Feb 19, 2018- Feb 4, 2019
I wrote pages of Adia’s story through tears. It was a heartbreaking reminder of how much pain and suffering my baby went through. Even though I saw all day every day what she went through and how it made her feel, that’s not how I’d like to remember her. So….
Adia Evony was born on Presidents Day, Monday February 19th, 2018 at 9pm sharp. Weighing in at 6 pounds 1 oz and 19 inches long. She had a head full of long beautiful dark Brown hair. Eye lashes that went on for days, that she became famous for throughout her life. I swear just as much fuzz on her shoulders, face, and above her booty as she had on her head. That’s where I got the nick name Monkey or Monk for her. Almost immediately from birth my baby wore a smile on her face. She was always smiling or making goofy faces. We called them the many faces of Adia. She had so much personality for a soul so new to this world. Even on her worst days, which there were many, Adia would make goofy faces at you or crack you one of her most adorable gummy grins to let you know that she was ok. She’s the definition of strength, my reason to fight. Being so young Adia couldn’t verbally communicate, but she knew how to communicate with me in her own way.
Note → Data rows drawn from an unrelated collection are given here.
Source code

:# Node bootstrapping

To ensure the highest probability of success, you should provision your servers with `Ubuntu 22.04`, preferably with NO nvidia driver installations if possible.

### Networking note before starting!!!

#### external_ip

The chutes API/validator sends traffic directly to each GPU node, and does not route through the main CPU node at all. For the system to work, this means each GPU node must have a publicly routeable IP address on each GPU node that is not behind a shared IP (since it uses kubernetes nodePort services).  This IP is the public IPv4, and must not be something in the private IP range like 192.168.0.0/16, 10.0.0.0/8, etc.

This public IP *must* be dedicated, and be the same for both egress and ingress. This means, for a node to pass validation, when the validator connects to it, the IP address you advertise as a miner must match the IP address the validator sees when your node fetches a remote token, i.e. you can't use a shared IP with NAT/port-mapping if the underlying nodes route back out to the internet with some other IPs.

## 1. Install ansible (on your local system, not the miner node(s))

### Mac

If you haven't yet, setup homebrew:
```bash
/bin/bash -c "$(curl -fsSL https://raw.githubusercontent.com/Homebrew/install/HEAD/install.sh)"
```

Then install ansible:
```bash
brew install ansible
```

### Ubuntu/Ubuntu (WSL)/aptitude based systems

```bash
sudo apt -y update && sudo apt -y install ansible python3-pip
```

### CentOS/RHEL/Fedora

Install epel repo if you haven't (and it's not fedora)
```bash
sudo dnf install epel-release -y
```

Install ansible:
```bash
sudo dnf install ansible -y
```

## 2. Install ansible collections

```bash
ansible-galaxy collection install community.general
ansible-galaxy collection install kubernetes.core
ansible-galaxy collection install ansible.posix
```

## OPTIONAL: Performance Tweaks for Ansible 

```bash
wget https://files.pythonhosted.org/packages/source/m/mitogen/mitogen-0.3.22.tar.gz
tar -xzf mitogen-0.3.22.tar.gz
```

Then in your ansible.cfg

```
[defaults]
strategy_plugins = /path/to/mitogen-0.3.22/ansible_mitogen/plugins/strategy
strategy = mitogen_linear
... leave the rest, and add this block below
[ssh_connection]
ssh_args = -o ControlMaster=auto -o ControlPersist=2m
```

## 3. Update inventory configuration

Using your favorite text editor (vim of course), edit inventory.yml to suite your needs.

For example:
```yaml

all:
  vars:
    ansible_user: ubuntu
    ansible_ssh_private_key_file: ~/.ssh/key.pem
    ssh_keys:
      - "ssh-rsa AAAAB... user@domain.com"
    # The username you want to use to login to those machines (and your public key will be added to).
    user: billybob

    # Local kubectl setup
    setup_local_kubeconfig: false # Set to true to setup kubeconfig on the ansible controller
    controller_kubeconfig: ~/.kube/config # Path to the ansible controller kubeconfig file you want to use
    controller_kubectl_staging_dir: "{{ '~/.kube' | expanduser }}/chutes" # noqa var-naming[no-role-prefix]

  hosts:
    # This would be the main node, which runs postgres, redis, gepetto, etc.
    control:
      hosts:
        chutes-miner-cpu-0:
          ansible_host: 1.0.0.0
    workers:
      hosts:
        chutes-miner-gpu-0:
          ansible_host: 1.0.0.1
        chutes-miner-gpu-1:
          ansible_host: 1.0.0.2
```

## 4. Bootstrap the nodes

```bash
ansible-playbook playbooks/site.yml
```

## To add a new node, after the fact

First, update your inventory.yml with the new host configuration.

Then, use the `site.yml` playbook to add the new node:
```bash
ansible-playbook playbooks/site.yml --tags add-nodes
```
The little turd blossom, as my father her Paw Paw calls her, if you smelled something less than pleasing you could ask her if she ” shoo shooed” and if she had she’d get the biggest grin on her face and squeal almost out of laughter.
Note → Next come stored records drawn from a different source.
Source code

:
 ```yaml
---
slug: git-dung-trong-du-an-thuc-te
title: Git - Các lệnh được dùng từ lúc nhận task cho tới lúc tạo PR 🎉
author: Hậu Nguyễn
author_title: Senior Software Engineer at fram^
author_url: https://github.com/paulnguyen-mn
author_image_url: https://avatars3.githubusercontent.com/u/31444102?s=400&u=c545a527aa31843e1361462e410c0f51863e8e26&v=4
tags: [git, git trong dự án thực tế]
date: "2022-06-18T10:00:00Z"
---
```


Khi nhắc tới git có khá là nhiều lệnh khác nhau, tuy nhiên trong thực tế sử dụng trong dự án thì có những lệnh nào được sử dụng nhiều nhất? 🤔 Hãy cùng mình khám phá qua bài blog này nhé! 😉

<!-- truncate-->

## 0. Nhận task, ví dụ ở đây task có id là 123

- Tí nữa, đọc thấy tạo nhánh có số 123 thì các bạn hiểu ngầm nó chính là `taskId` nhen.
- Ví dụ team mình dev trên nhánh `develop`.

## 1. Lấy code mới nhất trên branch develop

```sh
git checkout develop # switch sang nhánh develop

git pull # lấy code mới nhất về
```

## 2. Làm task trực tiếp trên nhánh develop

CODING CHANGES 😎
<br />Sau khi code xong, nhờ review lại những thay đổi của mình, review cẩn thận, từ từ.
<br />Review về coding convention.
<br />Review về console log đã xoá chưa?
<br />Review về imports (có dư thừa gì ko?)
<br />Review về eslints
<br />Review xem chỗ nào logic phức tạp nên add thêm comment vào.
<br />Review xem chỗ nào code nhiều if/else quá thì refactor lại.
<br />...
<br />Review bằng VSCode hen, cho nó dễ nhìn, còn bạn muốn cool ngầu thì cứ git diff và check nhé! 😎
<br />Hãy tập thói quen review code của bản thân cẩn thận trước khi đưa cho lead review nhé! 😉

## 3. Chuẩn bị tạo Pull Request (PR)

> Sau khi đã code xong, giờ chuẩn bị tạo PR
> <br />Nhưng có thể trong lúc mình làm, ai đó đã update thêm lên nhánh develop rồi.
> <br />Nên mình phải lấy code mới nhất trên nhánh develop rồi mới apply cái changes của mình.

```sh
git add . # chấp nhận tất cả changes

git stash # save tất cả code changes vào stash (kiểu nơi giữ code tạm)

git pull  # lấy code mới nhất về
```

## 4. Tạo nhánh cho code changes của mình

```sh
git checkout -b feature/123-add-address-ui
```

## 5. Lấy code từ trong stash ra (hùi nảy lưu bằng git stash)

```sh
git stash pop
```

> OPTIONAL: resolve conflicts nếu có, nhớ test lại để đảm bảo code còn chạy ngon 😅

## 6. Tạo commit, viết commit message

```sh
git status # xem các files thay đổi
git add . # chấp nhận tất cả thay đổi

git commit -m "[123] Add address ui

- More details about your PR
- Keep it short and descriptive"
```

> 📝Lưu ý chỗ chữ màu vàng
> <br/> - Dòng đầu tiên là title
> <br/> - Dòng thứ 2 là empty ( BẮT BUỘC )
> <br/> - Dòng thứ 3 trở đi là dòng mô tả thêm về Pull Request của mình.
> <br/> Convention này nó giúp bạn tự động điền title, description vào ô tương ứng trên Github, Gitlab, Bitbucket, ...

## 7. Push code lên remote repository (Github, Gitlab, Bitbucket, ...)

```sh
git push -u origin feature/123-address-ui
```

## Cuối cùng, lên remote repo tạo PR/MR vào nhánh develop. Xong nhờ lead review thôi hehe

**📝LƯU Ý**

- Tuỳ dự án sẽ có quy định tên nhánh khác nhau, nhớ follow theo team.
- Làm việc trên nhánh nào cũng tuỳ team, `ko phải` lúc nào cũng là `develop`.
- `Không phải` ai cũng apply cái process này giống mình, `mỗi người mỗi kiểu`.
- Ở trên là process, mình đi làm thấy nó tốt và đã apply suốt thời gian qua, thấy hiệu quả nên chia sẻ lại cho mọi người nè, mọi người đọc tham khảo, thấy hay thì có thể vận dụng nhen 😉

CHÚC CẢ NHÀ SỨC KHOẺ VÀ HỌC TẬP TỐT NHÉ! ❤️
My child had a twisted sense of humor. She liked to play games like ” how fast can I grab this NG tube before I get caught”. She loved to play pirates and make ” Argh” sounds, and making kissy faces at us. She was the best snuggle partner ever. She would curl up in your arms or sprawl out on your chest and just snooze, and being my child drool all over you. She would squirm herself into what I would think would be the most uncomfortable positions, but everytime you would move her to a seemingly more comfortable position she’d get herself right back to where she was before. She had to be touching you or something. No matter where you moved she would get her leg up to you to push off and kick you. She loved to have stories read to her, and she would babble with you as you read as if she was adding in details. She quickly took ownership of the rocker recliner. If she was being held while sitting, she insisted that she was rocked. She would throw herself back to get you to rock her and once you started to rock her she would continue help until she fell asleep. I sang to her a lot and she would always pitch in with me. If she was fussy I could start singing her “you are my sunshine” and typically she would settle down and start babbling with me trying to finish the song. I loved nights that we didn’t have nurses because she would sleep in bed with me, she would wake up and start throwing her arm around as if she was trying to find me in bed. As soon as I grabbed her little hand and let her know I was right there with her she would close her eyes and go back to sleep.
Although Adia’s life was short, and traumatic, she was so strong and she led me. At the end, she let me know that she was tired and couldn’t fight anymore. She had just enough strength before her last heart beat to babble to me and her daddy letting us know she was going to be alright. Although Adia’s life was not what we had imagined, I couldn’t imagine my life never having her just the way she was, perfectly imperfect. There are many things and milestones she never got to do or reach that most kids do, but she surpassed most kids in so many different ways. She forever will be my hero, my heart.